GIVEN INFORMATION below:
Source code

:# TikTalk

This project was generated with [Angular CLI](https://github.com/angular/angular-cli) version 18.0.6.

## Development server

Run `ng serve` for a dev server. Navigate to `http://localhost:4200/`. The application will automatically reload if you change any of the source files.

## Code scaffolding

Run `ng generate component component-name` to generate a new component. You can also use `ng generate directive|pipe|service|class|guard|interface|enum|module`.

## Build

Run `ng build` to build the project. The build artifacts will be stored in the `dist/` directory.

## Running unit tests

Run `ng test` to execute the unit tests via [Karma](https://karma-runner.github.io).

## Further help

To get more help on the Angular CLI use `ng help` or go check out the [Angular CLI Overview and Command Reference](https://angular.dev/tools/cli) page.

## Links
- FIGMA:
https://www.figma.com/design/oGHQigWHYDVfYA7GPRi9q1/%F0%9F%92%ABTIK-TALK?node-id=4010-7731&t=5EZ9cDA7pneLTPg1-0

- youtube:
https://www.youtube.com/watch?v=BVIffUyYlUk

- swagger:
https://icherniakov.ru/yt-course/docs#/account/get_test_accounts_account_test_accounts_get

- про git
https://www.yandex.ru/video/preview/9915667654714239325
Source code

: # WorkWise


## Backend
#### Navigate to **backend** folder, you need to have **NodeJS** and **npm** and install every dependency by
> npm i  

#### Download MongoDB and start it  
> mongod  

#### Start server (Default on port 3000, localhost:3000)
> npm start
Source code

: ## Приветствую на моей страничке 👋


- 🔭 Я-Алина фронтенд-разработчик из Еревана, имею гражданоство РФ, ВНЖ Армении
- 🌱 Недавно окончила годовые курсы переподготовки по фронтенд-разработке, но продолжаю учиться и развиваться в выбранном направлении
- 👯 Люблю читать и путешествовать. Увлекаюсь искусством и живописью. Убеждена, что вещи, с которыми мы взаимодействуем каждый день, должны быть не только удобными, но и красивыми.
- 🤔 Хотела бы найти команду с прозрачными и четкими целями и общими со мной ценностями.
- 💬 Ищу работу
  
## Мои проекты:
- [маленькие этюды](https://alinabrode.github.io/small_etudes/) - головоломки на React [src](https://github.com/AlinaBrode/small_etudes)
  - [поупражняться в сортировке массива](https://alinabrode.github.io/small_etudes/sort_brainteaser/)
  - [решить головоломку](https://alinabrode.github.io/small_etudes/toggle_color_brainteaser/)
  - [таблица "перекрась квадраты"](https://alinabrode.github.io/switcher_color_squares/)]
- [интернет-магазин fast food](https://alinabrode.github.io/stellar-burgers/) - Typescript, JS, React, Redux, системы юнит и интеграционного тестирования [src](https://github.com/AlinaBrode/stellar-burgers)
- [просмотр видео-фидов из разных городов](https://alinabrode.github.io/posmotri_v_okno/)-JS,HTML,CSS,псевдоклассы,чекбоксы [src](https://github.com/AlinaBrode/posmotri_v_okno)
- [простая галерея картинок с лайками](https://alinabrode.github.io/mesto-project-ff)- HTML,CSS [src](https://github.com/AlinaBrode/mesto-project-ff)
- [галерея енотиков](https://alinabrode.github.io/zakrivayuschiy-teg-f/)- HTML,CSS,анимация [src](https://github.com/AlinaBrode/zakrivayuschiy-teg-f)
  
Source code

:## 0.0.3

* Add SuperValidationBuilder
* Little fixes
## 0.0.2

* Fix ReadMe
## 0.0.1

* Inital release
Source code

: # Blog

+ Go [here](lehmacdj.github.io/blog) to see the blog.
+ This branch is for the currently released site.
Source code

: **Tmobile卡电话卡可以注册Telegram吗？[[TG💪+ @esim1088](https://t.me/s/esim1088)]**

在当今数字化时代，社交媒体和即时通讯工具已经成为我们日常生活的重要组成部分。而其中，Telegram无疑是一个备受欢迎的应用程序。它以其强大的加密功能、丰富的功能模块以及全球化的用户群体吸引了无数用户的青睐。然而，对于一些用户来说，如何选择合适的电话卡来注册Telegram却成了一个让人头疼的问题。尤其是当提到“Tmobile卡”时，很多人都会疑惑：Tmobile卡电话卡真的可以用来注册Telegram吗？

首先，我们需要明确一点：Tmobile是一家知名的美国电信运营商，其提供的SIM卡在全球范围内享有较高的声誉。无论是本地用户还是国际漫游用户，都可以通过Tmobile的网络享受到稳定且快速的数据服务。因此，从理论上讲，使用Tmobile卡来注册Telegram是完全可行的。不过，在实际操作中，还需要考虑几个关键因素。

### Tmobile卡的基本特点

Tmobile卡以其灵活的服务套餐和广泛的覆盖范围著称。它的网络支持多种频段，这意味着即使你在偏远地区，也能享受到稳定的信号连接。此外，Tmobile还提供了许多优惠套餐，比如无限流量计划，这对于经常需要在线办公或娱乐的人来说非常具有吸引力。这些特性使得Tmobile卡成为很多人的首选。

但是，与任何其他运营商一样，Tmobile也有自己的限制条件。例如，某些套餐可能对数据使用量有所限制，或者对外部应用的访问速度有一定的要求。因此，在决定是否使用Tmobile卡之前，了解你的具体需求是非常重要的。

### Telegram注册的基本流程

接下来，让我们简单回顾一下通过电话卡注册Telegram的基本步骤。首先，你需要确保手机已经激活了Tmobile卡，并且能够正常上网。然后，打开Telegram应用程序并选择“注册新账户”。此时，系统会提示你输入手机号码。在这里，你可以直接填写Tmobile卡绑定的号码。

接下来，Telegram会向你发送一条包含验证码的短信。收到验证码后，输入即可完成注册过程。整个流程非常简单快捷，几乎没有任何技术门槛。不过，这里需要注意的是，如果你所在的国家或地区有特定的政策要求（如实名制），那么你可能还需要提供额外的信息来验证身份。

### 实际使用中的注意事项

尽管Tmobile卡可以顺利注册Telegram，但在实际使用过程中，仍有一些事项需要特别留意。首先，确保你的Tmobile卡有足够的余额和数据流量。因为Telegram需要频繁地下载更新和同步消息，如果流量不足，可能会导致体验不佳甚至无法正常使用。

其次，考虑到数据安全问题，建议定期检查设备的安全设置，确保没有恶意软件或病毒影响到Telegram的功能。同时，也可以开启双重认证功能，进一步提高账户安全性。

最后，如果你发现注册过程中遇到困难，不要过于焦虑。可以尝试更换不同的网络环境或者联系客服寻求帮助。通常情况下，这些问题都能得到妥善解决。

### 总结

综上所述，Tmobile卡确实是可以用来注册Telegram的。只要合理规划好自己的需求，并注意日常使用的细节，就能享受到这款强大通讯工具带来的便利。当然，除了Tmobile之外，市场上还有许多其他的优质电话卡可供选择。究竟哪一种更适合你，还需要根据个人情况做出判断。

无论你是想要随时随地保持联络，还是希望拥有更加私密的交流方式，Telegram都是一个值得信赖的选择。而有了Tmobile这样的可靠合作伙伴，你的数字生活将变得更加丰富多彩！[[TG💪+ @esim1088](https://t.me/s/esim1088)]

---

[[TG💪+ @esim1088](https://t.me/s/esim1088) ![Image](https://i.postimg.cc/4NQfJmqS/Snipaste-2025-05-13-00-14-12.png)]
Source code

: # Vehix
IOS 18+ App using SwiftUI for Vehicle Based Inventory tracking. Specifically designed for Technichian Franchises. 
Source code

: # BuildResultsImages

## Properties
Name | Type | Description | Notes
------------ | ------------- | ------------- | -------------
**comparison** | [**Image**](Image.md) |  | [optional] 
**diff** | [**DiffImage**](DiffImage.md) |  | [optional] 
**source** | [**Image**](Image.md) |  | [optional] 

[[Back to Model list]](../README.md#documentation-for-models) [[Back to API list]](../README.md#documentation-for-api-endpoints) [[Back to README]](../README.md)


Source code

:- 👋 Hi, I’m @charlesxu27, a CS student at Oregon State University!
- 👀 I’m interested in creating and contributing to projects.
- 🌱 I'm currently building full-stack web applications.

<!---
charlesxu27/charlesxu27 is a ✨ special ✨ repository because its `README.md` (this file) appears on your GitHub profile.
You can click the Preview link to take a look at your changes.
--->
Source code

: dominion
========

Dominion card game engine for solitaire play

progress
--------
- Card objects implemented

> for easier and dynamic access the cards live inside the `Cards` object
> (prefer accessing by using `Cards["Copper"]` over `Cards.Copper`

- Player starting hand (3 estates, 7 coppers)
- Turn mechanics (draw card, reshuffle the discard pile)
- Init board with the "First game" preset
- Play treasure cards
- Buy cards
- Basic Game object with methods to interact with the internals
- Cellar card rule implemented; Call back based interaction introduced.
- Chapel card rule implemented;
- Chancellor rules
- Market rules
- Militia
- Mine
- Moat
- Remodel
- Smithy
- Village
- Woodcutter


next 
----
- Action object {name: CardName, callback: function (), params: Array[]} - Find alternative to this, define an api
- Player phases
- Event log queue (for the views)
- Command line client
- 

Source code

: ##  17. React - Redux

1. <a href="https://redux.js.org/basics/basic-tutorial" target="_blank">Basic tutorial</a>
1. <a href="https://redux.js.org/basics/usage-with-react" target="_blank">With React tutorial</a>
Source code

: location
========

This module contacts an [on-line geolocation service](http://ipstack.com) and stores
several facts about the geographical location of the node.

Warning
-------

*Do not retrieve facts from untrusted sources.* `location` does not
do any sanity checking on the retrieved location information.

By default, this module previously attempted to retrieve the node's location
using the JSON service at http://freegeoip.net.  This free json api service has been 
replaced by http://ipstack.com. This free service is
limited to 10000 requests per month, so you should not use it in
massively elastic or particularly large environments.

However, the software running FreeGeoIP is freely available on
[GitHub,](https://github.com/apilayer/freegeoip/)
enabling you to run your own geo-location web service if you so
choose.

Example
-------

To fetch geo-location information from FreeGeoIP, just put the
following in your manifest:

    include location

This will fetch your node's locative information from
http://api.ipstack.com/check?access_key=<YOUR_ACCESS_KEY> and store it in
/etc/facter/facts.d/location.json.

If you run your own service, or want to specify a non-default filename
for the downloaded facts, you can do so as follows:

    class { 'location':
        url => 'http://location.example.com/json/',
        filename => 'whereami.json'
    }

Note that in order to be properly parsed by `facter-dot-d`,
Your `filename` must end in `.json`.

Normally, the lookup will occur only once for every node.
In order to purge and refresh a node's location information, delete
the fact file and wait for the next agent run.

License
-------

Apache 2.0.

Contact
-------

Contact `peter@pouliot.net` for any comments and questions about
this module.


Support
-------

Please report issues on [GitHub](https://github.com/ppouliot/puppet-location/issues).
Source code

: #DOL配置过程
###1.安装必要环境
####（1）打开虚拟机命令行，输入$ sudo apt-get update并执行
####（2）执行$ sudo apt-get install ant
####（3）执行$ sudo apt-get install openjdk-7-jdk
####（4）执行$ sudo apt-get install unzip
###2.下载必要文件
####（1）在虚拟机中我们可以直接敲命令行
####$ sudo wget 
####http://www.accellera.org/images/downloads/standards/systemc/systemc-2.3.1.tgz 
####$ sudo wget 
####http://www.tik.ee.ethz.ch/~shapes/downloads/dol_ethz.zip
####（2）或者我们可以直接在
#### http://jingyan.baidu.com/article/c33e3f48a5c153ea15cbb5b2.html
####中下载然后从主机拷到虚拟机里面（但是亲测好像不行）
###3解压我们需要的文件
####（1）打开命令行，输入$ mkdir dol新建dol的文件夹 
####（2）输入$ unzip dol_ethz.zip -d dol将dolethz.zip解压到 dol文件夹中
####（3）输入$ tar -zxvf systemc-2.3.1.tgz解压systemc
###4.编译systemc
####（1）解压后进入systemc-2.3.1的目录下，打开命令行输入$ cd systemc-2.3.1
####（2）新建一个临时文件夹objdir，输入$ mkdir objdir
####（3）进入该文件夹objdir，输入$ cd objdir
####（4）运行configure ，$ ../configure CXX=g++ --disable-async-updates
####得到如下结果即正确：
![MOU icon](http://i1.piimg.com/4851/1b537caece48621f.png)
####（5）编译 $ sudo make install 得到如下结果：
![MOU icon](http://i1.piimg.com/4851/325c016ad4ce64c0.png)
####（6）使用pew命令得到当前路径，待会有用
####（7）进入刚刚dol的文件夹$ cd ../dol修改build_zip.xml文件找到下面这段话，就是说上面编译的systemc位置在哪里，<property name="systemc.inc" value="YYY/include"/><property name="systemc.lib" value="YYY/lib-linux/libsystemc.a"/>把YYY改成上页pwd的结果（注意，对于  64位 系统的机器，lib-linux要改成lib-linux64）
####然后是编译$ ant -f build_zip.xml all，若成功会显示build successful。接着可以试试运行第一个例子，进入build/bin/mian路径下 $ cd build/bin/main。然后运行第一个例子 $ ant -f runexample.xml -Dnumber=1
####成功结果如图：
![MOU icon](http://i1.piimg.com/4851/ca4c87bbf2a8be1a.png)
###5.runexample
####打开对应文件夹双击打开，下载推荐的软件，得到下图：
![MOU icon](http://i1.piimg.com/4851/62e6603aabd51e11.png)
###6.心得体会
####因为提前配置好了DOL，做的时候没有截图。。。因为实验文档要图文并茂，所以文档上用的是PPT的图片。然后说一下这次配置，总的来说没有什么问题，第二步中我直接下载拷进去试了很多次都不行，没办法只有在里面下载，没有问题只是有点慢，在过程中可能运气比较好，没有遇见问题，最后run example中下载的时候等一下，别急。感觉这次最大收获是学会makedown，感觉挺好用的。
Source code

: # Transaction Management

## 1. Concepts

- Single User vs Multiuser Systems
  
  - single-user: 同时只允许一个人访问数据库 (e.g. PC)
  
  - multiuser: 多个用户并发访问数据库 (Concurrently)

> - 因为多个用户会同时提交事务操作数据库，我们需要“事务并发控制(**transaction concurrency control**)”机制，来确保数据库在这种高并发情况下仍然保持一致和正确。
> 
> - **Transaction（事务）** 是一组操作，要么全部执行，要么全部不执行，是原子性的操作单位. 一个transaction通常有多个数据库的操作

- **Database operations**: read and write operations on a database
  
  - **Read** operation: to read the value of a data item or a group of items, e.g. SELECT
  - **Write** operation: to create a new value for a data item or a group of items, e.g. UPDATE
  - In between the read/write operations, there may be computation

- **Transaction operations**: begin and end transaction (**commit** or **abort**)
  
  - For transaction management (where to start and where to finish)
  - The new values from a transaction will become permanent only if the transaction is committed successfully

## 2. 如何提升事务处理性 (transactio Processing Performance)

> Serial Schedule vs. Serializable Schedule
End of GIVEN INFORMATION.
■ EXERCISE BRIEF
From the entries above, print the lines beginning at the one with "- Single User vs Multiuser Systems" and stopping after the one with "- **Transaction（事务）** 是一组操作，要么全部执行，要么全部不执行，是原子性的操作单位.", exactly as written and with nothing else.

■ RESPONSE BOX
- Single User vs Multiuser Systems
  
  - single-user: 同时只允许一个人访问数据库 (e.g. PC)
  
  - multiuser: 多个用户并发访问数据库 (Concurrently)

> - 因为多个用户会同时提交事务操作数据库，我们需要“事务并发控制(**transaction concurrency control**)”机制，来确保数据库在这种高并发情况下仍然保持一致和正确。
> 
> - **Transaction（事务）** 是一组操作，要么全部执行，要么全部不执行，是原子性的操作单位. 一个transaction通常有多个数据库的操作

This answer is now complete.